━━━━━ ENTRIES PROVIDED ━━━━━
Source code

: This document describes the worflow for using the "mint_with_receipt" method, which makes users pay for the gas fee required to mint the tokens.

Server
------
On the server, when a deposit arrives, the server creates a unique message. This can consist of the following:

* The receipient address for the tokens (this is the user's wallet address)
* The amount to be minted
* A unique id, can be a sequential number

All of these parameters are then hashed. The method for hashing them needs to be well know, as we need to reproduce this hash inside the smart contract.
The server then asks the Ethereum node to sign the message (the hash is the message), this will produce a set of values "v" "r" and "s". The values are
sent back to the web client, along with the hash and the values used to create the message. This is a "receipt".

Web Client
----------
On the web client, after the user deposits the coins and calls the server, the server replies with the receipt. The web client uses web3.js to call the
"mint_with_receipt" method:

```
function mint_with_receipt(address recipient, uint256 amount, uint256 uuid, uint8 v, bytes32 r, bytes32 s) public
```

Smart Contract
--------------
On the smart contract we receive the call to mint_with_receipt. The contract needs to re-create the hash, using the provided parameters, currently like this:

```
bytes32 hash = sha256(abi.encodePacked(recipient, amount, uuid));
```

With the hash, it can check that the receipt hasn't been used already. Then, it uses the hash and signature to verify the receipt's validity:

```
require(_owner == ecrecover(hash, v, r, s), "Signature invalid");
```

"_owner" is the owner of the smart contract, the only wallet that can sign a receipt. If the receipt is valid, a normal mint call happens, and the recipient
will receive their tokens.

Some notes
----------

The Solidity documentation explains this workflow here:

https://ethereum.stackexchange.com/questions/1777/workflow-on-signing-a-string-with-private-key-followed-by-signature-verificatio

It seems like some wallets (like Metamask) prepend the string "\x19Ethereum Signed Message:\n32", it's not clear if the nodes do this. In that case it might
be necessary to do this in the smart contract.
━━━━━
### EXERCISE DIRECTIONS
Every line above with the word "will" belongs in the answer, copied as written.

### WRITTEN REPLY
The server then asks the Ethereum node to sign the message (the hash is the message), this will produce a set of values "v" "r" and "s". The values are
will receive their tokens.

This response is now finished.